▶ _Aim of the exercise_: Scan the following material for the string "help" and copy each line in which it appears.

——

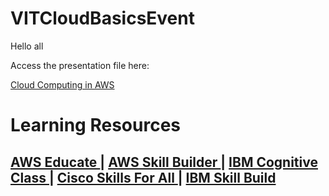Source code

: # VITCloudBasicsEvent

Hello all

Access the presentation file here:

<a href="https://docs.google.com/presentation/d/1nceVc3HqaftQIB20Syzm5NOo33ru8e6q/edit?usp=sharing&ouid=111576708324349979233&rtpof=true&sd=true"> Cloud Computing in AWS </a>

# Learning Resources

<h2>
<a href="https://www.awseducate.com/student/s/"> AWS Educate </a> |
<a href="https://explore.skillbuilder.aws/lms/"> AWS Skill Builder </a> |
<a href="https://cognitiveclass.ai/"> IBM Cognitive Class </a> |
<a href="https://skillsforall.com/"> Cisco Skills For All </a> |
<a href="https://skillsbuild.org/"> IBM Skill Build </a> 
</h2>



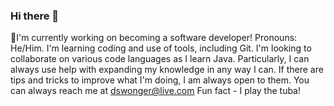### Hi there 👋

<!--
**dswonger/dswonger** is a ✨ _special_ ✨ repository because its `README.md` (this file) appears on your GitHub profile.

Here are some ideas to get you started:

- 🔭 I’m currently working on ...
- 🌱 I’m currently learning ...
- 👯 I’m looking to collaborate on ...
- 🤔 I’m looking for help with ...
- 💬 Ask me about ...
- 📫 How to reach me: ...
- 😄 Pronouns: ...
- ⚡ Fun fact: ...
-->
🔭I'm currently working on becoming a software developer! 
Pronouns: He/Him. 
I'm  learning coding and use of tools, including Git. I'm looking to collaborate on various code languages as I learn Java. Particularly, I can always use help with expanding my knowledge in any way I can. If there are tips and tricks to improve what I'm doing, I am always open to them. 
You can always reach me at dswonger@live.com
Fun fact - I play the tuba!
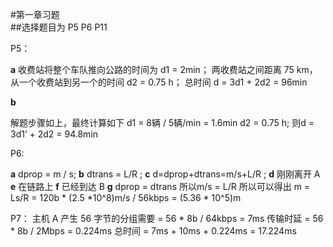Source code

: #第一章习题  
##选择题目为  P5  P6 P11


P5：

**a**
收费站将整个车队推向公路的时间为 d1 = 2min；
两收费站之间距离 75 km，从一个收费站到另一个的时间 d2 = 0.75 h；
总时间 d = 3d1 + 2d2 = 96min

**b**

解题步骤如上，最终计算如下
d1 = 8辆 / 5辆/min = 1.6min
d2 = 0.75 h;
则d = 3d1’ + 2d2 = 94.8min


P6:

**a**
dprop = m / s;
**b**
dtrans = L/R ;
**c**
d=dprop+dtrans=m/s+L/R ;
**d**
刚刚离开 A
**e**
在链路上
**f**
已经到达 B
**g**
dprop = dtrans
所以m/s = L/R
所以可以得出 m = Ls/R = 120b * (2.5 *10^8)m/s / 56kbps = (5.36 * 10^5)m

P7：
主机 A 产生 56 字节的分组需要 = 56 * 8b / 64kbps = 7ms
传输时延 = 56 * 8b / 2Mbps = 0.224ms
总时间 = 7ms + 10ms + 0.224ms = 17.224ms
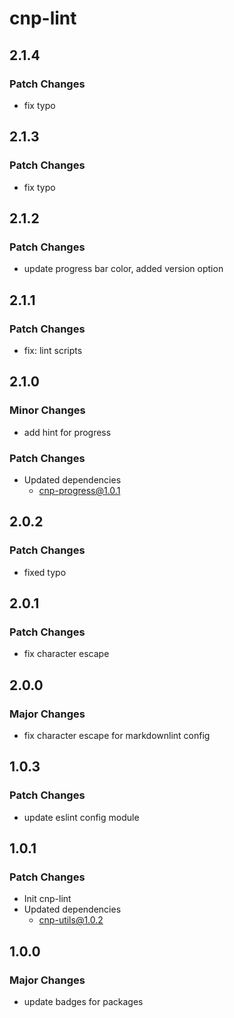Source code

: # cnp-lint

## 2.1.4

### Patch Changes

- fix typo

## 2.1.3

### Patch Changes

- fix typo

## 2.1.2

### Patch Changes

- update progress bar color, added version option

## 2.1.1

### Patch Changes

- fix: lint scripts

## 2.1.0

### Minor Changes

- add hint for progress

### Patch Changes

- Updated dependencies
  - cnp-progress@1.0.1

## 2.0.2

### Patch Changes

- fixed typo

## 2.0.1

### Patch Changes

- fix character escape

## 2.0.0

### Major Changes

- fix character escape for markdownlint config

## 1.0.3

### Patch Changes

- update eslint config module

## 1.0.1

### Patch Changes

- Init cnp-lint
- Updated dependencies
  - cnp-utils@1.0.2

## 1.0.0

### Major Changes

- update badges for packages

——

▶ _Exercise answer_:
- 🤔 I’m looking for help with ...
I'm  learning coding and use of tools, including Git. I'm looking to collaborate on various code languages as I learn Java. Particularly, I can always use help with expanding my knowledge in any way I can. If there are tips and tricks to improve what I'm doing, I am always open to them. 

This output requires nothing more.